I had an idea last week about a potential way to give users better error messages in some cases, and I wanted to see if you all thought it sounded feasible. This is inspired by Tim’s trick with ArrayRef here: https://github.com/hail-is/hail/pull/7792/ , though I don’t want to individually update IR nodes like this, and I don’t want to send the python trace to the JVM.

Proposal

  1. Create a new IR node, working name is UserError. This represents an error that happens because a user makes a mistake that won’t be identified until runtime, like an index out of bounds, bad dictionary key or something. It would look like: UserError(msg: String, id: Int). This is a lot like the current Die, except that it 1. Has an id number that will correspond to a saved python stack trace, and 2. Won’t throw a FatalError, but instead some new type of error.

  2. Either augment CaseBuilder.or_error or create some new function that both returns one of these IRs and also saves the current python stack trace using traceback to an array or something on HailContext. In the ArrayRef case, we’d now generate an IR in Python that does a bounds check before indexing, throwing a UserError if out of bounds

  3. Add a new type of error on the Java side that is thrown when UserError nodes are evaluated. When it’s thrown, it’ll include the id present in the UserError IR. In Python, we’ll receive this error, use the id to look up the corresponding stack trace, and then throw the python stack trace that we saved. That should give an effect similar to ArrayRef, without bloating the IR.

For the most part, this seems like a reasonable proposal to me. My 2 concerns are

  1. Writing checks in Python instead of Scala. While I like the idea / developer experience of writing checks in Python, I worry there’s the potential to emit slower code this way.

  2. Is the stack_traces array that I’m saving on the python HailContext going to grow forever? When can I clear it?
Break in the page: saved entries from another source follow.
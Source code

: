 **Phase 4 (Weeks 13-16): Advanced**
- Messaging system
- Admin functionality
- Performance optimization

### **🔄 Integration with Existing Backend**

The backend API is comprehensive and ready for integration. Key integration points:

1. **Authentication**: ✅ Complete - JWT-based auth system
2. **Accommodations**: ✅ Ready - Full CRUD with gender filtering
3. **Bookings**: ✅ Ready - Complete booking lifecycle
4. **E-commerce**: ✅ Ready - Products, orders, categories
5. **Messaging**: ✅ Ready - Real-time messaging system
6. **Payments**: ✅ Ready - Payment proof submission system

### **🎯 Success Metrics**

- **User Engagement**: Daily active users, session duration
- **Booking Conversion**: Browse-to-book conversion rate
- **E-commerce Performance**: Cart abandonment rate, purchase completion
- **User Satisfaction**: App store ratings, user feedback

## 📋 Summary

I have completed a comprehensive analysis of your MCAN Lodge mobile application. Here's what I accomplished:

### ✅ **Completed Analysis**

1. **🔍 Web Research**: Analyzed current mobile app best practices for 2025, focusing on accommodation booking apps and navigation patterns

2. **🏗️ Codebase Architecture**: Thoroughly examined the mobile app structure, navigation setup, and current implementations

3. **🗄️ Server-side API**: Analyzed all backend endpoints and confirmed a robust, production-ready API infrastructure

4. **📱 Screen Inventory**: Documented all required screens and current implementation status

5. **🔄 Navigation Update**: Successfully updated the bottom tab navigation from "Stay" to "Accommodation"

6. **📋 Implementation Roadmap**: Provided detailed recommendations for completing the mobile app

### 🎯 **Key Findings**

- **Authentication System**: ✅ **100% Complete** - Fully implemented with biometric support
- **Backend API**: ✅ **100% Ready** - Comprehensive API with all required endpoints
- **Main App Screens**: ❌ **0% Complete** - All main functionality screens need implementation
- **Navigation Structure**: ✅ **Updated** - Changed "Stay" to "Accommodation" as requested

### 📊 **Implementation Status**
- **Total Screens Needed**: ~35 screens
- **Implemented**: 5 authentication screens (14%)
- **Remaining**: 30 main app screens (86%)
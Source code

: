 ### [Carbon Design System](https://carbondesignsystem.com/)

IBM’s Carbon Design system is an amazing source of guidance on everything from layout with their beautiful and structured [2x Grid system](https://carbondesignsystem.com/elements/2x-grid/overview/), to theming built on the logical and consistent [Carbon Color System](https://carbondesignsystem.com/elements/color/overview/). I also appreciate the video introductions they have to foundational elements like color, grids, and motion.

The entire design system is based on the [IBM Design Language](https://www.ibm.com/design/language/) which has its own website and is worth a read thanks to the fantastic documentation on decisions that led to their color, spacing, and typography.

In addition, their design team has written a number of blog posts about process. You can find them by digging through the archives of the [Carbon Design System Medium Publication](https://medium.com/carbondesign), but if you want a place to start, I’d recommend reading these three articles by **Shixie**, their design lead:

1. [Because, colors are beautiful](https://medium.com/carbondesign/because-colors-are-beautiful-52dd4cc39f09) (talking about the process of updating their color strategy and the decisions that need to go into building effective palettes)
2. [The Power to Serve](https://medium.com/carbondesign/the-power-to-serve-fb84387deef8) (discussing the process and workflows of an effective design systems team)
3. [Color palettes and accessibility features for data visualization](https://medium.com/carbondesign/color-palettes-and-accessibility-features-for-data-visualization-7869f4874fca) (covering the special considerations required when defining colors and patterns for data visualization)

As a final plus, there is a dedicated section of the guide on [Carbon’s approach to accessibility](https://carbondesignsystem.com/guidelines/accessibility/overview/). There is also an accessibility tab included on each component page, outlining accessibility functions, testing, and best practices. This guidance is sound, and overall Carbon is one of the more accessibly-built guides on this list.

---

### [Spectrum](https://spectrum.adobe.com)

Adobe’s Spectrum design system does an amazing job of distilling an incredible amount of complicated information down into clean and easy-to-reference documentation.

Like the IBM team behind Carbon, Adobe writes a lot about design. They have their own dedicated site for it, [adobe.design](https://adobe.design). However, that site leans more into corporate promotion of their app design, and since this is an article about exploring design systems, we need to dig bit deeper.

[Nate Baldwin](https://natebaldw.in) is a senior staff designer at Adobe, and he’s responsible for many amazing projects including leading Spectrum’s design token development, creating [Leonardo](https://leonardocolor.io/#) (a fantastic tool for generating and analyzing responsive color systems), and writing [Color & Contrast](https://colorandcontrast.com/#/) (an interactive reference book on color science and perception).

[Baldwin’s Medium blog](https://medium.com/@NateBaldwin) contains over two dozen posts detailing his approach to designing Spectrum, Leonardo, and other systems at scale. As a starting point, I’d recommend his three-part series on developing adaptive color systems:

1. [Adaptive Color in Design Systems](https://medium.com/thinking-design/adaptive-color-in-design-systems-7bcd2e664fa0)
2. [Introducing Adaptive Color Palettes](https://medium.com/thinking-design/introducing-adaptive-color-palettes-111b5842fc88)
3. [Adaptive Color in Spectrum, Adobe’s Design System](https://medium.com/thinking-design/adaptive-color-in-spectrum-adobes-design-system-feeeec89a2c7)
I think maybe this can be solved by not saving to the HailContext, but instead saving it on the UserError IR, and then only when we are about to send to JVM will we do a pass that pulls the stack traces out of the IR, replaces them with ID numbers, and saves them in a stack_traces array which then only lives until the JVM responds with a result.
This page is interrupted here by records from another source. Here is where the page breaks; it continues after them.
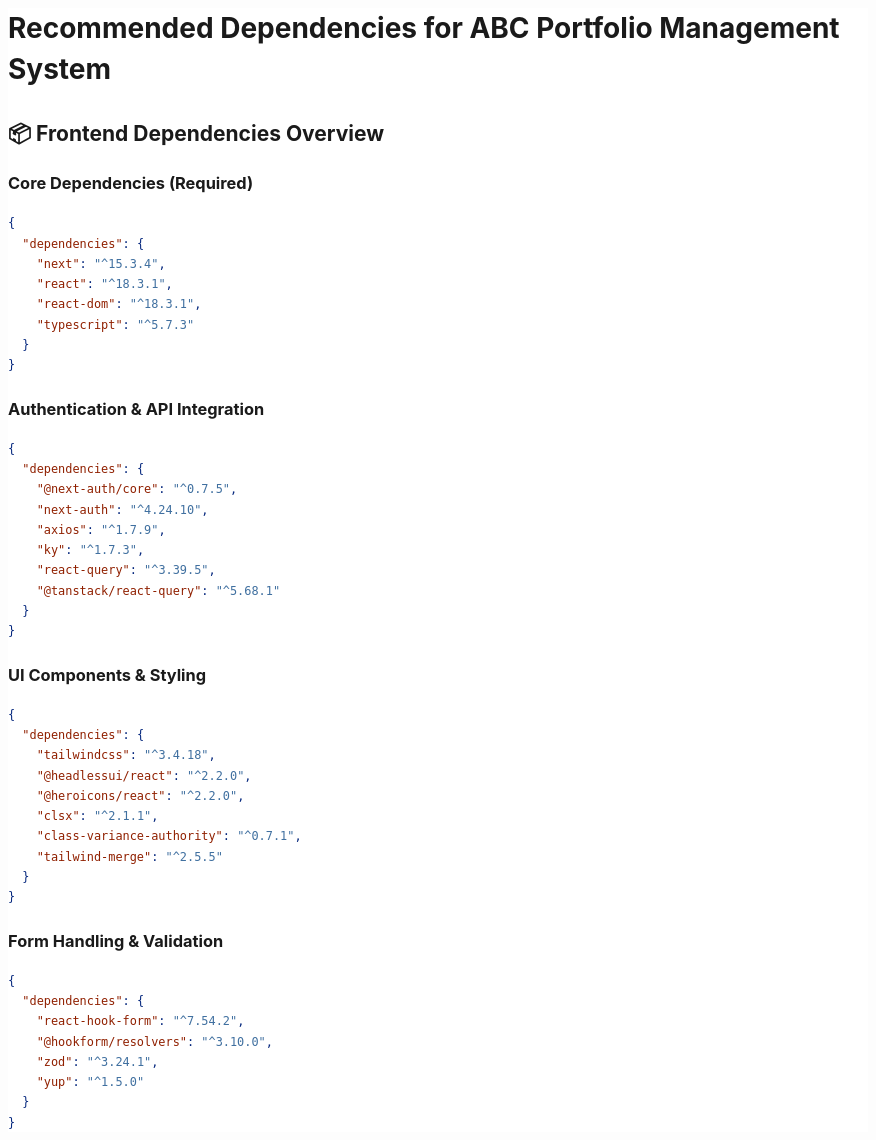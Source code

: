 # Recommended Dependencies for ABC Portfolio Management System

## 📦 Frontend Dependencies Overview

### Core Dependencies (Required)
```json
{
  "dependencies": {
    "next": "^15.3.4",
    "react": "^18.3.1",
    "react-dom": "^18.3.1",
    "typescript": "^5.7.3"
  }
}
```

### Authentication & API Integration
```json
{
  "dependencies": {
    "@next-auth/core": "^0.7.5",
    "next-auth": "^4.24.10",
    "axios": "^1.7.9",
    "ky": "^1.7.3",
    "react-query": "^3.39.5",
    "@tanstack/react-query": "^5.68.1"
  }
}
```

### UI Components & Styling
```json
{
  "dependencies": {
    "tailwindcss": "^3.4.18",
    "@headlessui/react": "^2.2.0",
    "@heroicons/react": "^2.2.0",
    "clsx": "^2.1.1",
    "class-variance-authority": "^0.7.1",
    "tailwind-merge": "^2.5.5"
  }
}
```

### Form Handling & Validation
```json
{
  "dependencies": {
    "react-hook-form": "^7.54.2",
    "@hookform/resolvers": "^3.10.0",
    "zod": "^3.24.1",
    "yup": "^1.5.0"
  }
}
```
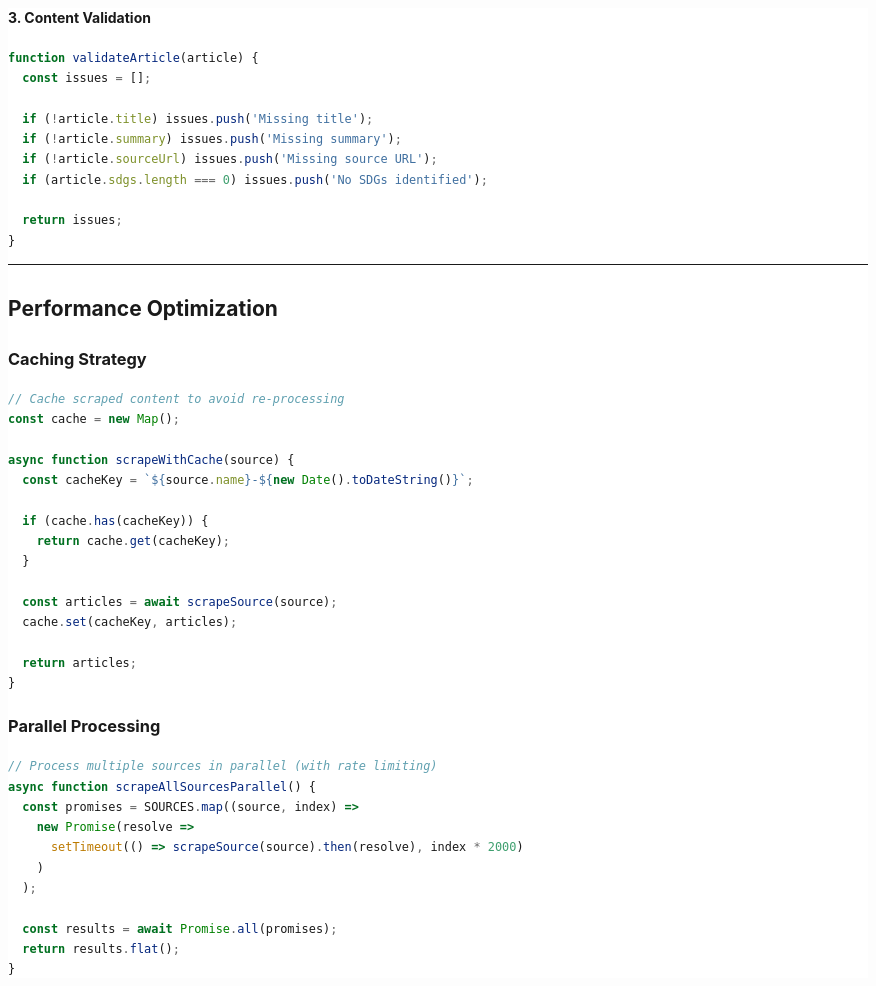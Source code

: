 #### 3. Content Validation
```javascript
function validateArticle(article) {
  const issues = [];
  
  if (!article.title) issues.push('Missing title');
  if (!article.summary) issues.push('Missing summary');
  if (!article.sourceUrl) issues.push('Missing source URL');
  if (article.sdgs.length === 0) issues.push('No SDGs identified');
  
  return issues;
}
```

---

## Performance Optimization

### Caching Strategy
```javascript
// Cache scraped content to avoid re-processing
const cache = new Map();

async function scrapeWithCache(source) {
  const cacheKey = `${source.name}-${new Date().toDateString()}`;
  
  if (cache.has(cacheKey)) {
    return cache.get(cacheKey);
  }
  
  const articles = await scrapeSource(source);
  cache.set(cacheKey, articles);
  
  return articles;
}
```

### Parallel Processing
```javascript
// Process multiple sources in parallel (with rate limiting)
async function scrapeAllSourcesParallel() {
  const promises = SOURCES.map((source, index) => 
    new Promise(resolve => 
      setTimeout(() => scrapeSource(source).then(resolve), index * 2000)
    )
  );
  
  const results = await Promise.all(promises);
  return results.flat();
}
```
Even if this proposal doesn’t work out, I think improving the error messages story is something worth discussing.

I think what we really need is some kind of weak reference / weak map. Each UserError IR needs some kind of unique identifier. Upon creation, a UserError IR adds itself to a weak dictionary using the unique identifier as the key. When you serialize, that identifier is included instead of the stack trace. In case of error, we look up the IR/stacktrace in the dictionary. Looking up the identifier in the dictionary must succeed because the IR is necessarily still gc-live until at least this line of execute:

value = ir.typ._from_json(result['value'])
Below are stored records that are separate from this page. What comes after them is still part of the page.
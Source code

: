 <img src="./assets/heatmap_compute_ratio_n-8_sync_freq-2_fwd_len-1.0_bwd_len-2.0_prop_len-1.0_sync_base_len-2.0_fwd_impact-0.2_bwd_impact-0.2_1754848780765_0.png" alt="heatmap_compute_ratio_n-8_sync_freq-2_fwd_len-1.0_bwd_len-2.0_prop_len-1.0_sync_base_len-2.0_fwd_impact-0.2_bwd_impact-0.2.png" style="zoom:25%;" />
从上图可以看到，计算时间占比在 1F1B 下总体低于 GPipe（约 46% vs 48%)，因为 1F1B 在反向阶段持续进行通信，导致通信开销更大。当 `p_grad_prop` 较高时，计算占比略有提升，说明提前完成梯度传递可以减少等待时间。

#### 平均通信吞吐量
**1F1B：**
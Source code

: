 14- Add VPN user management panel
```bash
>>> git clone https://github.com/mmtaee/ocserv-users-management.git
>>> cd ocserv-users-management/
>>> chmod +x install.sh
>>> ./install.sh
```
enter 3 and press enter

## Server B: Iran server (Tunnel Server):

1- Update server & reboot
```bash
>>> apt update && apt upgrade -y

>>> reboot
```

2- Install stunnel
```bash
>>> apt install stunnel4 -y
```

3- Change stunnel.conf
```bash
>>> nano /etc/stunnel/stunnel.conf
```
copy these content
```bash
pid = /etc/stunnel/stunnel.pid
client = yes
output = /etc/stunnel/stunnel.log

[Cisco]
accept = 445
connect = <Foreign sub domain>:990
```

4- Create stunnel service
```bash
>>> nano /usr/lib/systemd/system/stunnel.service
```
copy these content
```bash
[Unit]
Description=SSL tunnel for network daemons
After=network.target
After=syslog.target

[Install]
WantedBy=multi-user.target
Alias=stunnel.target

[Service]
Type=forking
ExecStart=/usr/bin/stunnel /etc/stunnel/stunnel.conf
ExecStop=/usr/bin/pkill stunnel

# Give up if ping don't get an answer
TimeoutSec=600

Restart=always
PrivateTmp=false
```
I think doing this all in Python with a single node is going to be too expensive. I think it’ll also be as much work as the following proposal, which may be simpler:

Add an integer argument to any IR node / function which should return a readable invalid-input user error. These functions should generate code that throws an error with a specific pattern recognizable by the python client, using that unique integer to identify the IR source.

Each function we want to convert to the better-error model is a small bit of refactoring work.

That proposal would also work. I was intentionally trying to avoid making this a something individual IRs would have to carry around, but this would still be ok. Just to make this concrete though, you’d be worried about an ArrayExpression.__getItem__(i) implementation that looked roughly like:

def __getitem__(self, i):
    return ArrayRef(self._ir, hl.cases().when(hl.len(self) < i, i).or_error("Array index out of bounds")

You think that would be significantly slower than handwriting Code that does that check? I guess we don’t want to do it twice, and maybe we still want to do the check on IRs we generate during simplifications, so maybe it’s not ok to only check in Python. Some of my NDArray stuff only has checks in python at this time.

The UserError proposal empowers methods developers to provide more useful stack traces when data does not meet their expectations. I think it’s a valuable proposal independent of how Hail internally handles error messages.

I suppose if you can make .or_error somehow leverage the IR integer argument idea, then that satisfies my desire to empower library developers.

Yeah, I think any of these implementations are compatible with the same interface properties we all want.

I’m still curious why you think something like Better Python Error Messages Idea would be slower. I don’t disagree, I just feel like I don’t know it well enough to know what to expect. Is it just not wanting a Python check and a Scala check?

I am worried about the IR expansion and duplication causing problems in our optimizer. The correct rule for ArrayExpression.index will be something like:

hl.case().when((i >= len(self)) | ((i < 0) & (-i >= len(self)), error).default(current_behavior)

We have lots of functions that can throw error messages. I don’t think it’s possible for us to push checks into Python that prevent any invalid-input error coming from scala, so I want a solution that lets us throw errors from the same places in the code generator, but with a way to include context.

Ok, that’s reasonable / makes sense. I agree it would be good to be able to throw errors from within the Scala code that still highlights a python line.

As a first experiment, I’ll probably change Die in the way you described. That’ll cover anyone who does the or_else thing, which will hit a few ndarray checks that motivated this in the first place and will also meet Dan’s requirement.